Par Kaddour M’HAMSADJI
L’Histoire est un long rêve que l’on doit inscrire dans un livre pour donner à sa vérité une existence.
Sortira, sortira pas, Chadli Bendjedid, Mémoires, tome 1: 1929-1979 (*) du défunt président Chadli Bendjedid (14.04.1929 à Sebâa, wilaya de Tarf – 06.10.2012 à Alger) est enfin en librairie, depuis quelques semaines. Ce n’est ni un livre d’Histoire sur la Révolution, ni vraiment une autobiographie, ni une suite de récits écrits par un héros de la lutte de libération nationale. Ceux qui ont parfaitement connu l’homme sous tous les aspects pêle-mêle de sa vie civile et de son militantisme nationaliste – le civil, le moudjahid, le militaire, le père de famille, le membre du Conseil de la Révolution, le Secrétaire général du FLN, le président de la République – en parlent avec toute la chaleur de leur coeur, et avec souvent le trop ou le peu qui réclame des précisions. Pourtant, beaucoup reconnaissent qu’il a été à l’origine du début de démocratisation en Algérie…
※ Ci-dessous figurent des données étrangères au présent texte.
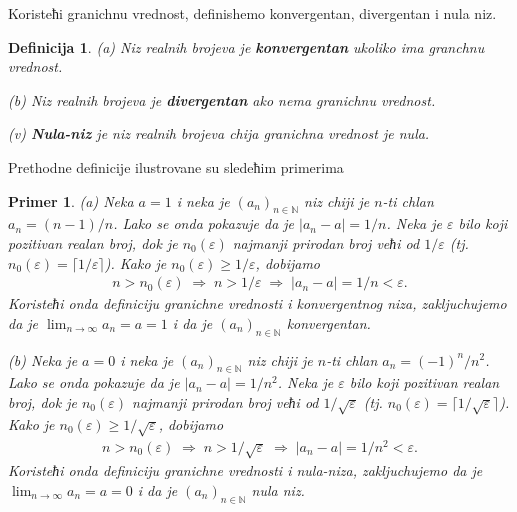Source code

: \documentclass[11pt,a4paper]{article}
\newtheorem{defi}{Definicija}[section]
\newtheorem{pri}{Primer}[section]
\begin{document}
 Koristeћi granichnu vrednost, definishemo konvergentan,  
divergentan i nula niz. 
 
\begin{defi}
(a) Niz realnih brojeva je \textbf{konvergentan} ukoliko ima granchnu vrednost. 

(b) Niz realnih brojeva je \textbf{divergentan} ako 
nema granichnu vrednost.

(v) \textbf{Nula-niz} je niz realnih brojeva chija granichna 
vrednost je nula. 
\end{defi}

Prethodne definicije ilustrovane su sledeћim primerima

\begin{pri}\label{pri3.1}
(a) Neka $a=1$ i neka je $(a_n)_{n\in\mathbb{N}}$ niz chiji 
je $n$-ti chlan $a_n=(n-1)/n$. 
Lako se onda pokazuje da je $|a_n-a|=1/n$. 
Neka je $\varepsilon$ bilo koji pozitivan realan broj, 
dok je $n_{0}(\varepsilon)$ najmanji prirodan broj 
veћi od $1/\varepsilon$ 
(tj. $n_{0}(\varepsilon)=\lceil 1/\varepsilon \rceil$).
Kako je $n_{0}(\varepsilon)\geq 1/\varepsilon$, dobijamo 
\begin{align*}
    n>n_{0}(\varepsilon)
    \;\Rightarrow\; 
    n>1/\varepsilon
    \;\Rightarrow\;  
    |a_n-a|=1/n<\varepsilon. 
\end{align*}
Koristeћi onda definiciju granichne vrednosti 
i konvergentnog niza, 
zakljuchujemo da je 
$\displaystyle\lim_{n\rightarrow\infty}a_n=a=1$ i da je 
$(a_n)_{n\in\mathbb{N}}$ konvergentan. 

(b)  Neka je $a=0$ i neka je $(a_n)_{n\in\mathbb{N}}$ niz chiji 
je $n$-ti chlan $a_n=(-1)^n/n^2$. 
Lako se onda pokazuje da je $|a_n-a|=1/n^2$. 
Neka je $\varepsilon$ bilo koji pozitivan realan broj, 
dok je $n_{0}(\varepsilon)$ najmanji prirodan broj 
veћi od $1/\sqrt{\varepsilon}$ 
(tj. $n_{0}(\varepsilon)=\lceil 1/\sqrt{\varepsilon} \rceil$).
Kako je $n_{0}(\varepsilon)\geq 1/\sqrt{\varepsilon}$, dobijamo 
\begin{align*}
    n>n_{0}(\varepsilon)
    \;\Rightarrow\; 
    n>1/\sqrt{\varepsilon}
    \;\Rightarrow\;  
    |a_n-a|=1/n^2<\varepsilon. 
\end{align*}
Koristeћi onda definiciju granichne vrednosti 
i nula-niza, 
zakljuchujemo da je 
$\displaystyle\lim_{n\rightarrow\infty}a_n=a=0$ i da je
$(a_n)_{n\in\mathbb{N}}$ nula niz. 


\end{pri}
\end{document}
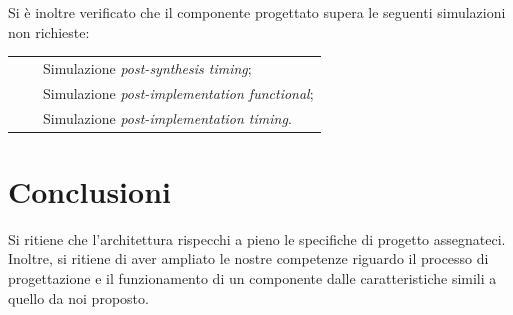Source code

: \documentclass{article}
\newcommand{\tabitem}{~~\llap{\textbullet}~~}
\begin{document}
Si è inoltre verificato che il componente progettato supera le seguenti simulazioni non richieste:\par
\def\arraystretch{1.3} %
\begin{tabular}{m{8cm}}
    \tabitem Simulazione \emph{post-synthesis timing}; \\
    \tabitem Simulazione \emph{post-implementation functional}; \\
    \tabitem Simulazione \emph{post-implementation timing}. \\
\end{tabular}\vspace{1cm}

\section{Conclusioni}
Si ritiene che l’architettura rispecchi a pieno le specifiche di progetto assegnateci. Inoltre, si ritiene di aver ampliato le nostre competenze riguardo il processo di progettazione e il funzionamento di un componente dalle caratteristiche simili a quello da noi proposto.
\end{document}
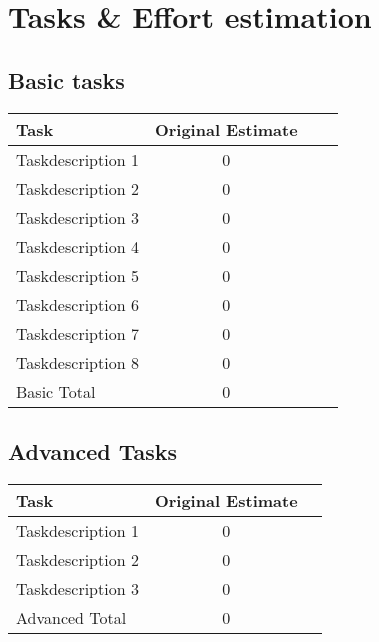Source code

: %
%
%

\chapter{Tasks \& Effort estimation}


\section{Basic tasks}

\begin{tabular} {| l | c | c | c |} \hline
Task &	Original Estimate  \\ \hline
Taskdescription 1 &	0 \\ \hline
Taskdescription 2 &	0 \\ \hline
Taskdescription 3 &	0 \\ \hline
Taskdescription 4 &	0 \\ \hline
Taskdescription 5 &	0 \\ \hline
Taskdescription 6 &	0 \\ \hline
Taskdescription 7 &	0 \\ \hline
Taskdescription 8 &	0 \\ \hline
Basic Total	& 0  \\ \hline
\end{tabular}

\section{Advanced Tasks}

\begin{tabular} {| l | c | c |}\hline
Task &	Original Estimate  \\ \hline
Taskdescription 1 &	0 \\ \hline
Taskdescription 2 &	0 \\ \hline
Taskdescription 3 &	0 \\ \hline
Advanced Total & 0  \\ \hline
\end{tabular}

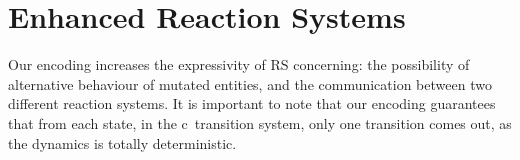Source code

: 
\section{Enhanced  Reaction Systems}
\label{sec:discussion}

Our encoding increases the expressivity of  RS  concerning:
the possibility of alternative behaviour of
mutated entities, and  the communication between two different reaction systems.
It is important to note that our encoding guarantees that from each state, 
in the  c\CNA \ transition system, only one transition comes out, 
as the dynamics is totally deterministic.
Et voilà justement que, Chadli Bendjedid répond par avance à certains questionnements par une sorte de libre introspection de soi qui se veut sincère, franche et surtout en élevant une requête émouvante d’humilité: «Mon souhait, déclare-t-il, est que ces Mémoires me représentent auprès des gens comme j’ai toujours espéré qu’ils me connaissent et non sous le prisme déformant qui a été créé autour de ma personne.» Son ouvrage, du moins ce tome 1, permet tous les jugements, sauf les débiles, sauf ceux que l’on nous demande de croire sur parole. Les controverses silencieuses, entretenues, qui courent les rues ne sont, presque toujours, que médisance, délation ou ignorance érigée en savoir. Or, Chadli Bendjedid raconte, semble-t-il, sa vie personnelle, comme acteur ou comme témoin, dans des événements importants qui se sont produits à une époque éminemment historique de l’Algérie, entre 1929 (sa date de naissance) et 1979, date à laquelle il est élu pour la première fois président de la République.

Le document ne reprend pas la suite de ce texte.